**What the task asks:** Search the data for the word "from" and copy every line that contains it.

**Provided material:**
= Beginning of Section =
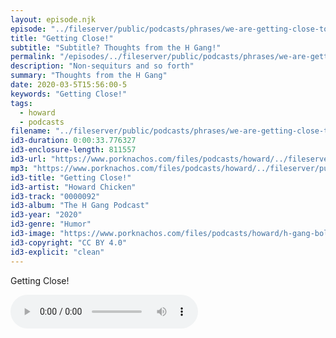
 ```yaml
---
layout: episode.njk
episode: "../fileserver/public/podcasts/phrases/we-are-getting-close-to-someth"
title: "Getting Close!"
subtitle: "Subtitle? Thoughts from the H Gang!"
permalink: "/episodes/../fileserver/public/podcasts/phrases/we-are-getting-close-to-someth/index.html"
description: "Non-sequiturs and so forth"
summary: "Thoughts from the H Gang"
date: 2020-03-5T15:56:00-5
keywords: "Getting Close!"
tags:
  - howard
  - podcasts
filename: "../fileserver/public/podcasts/phrases/we-are-getting-close-to-someth.mp3"
id3-duration: 0:00:33.776327
id3-enclosure-length: 811557
id3-url: "https://www.porknachos.com/files/podcasts/howard/../fileserver/public/podcasts/phrases/we-are-getting-close-to-someth.mp3"
mp3: "https://www.porknachos.com/files/podcasts/howard/../fileserver/public/podcasts/phrases/we-are-getting-close-to-someth.mp3"
id3-title: "Getting Close!"
id3-artist: "Howard Chicken"
id3-track: "0000092"
id3-album: "The H Gang Podcast"
id3-year: "2020"
id3-genre: "Humor"
id3-image: "https://www.porknachos.com/files/podcasts/howard/h-gang-bold.jpg"
id3-copyright: "CC BY 4.0"
id3-explicit: "clean"
---
```

Getting Close!

<audio controls>
  <source src="https://www.porknachos.com/files/podcasts/howard/../fileserver/public/podcasts/phrases/we-are-getting-close-to-someth.mp3">
</audio>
= End of Section =
**Exercise solution:**
subtitle: "Subtitle? Thoughts from the H Gang!"
summary: "Thoughts from the H Gang"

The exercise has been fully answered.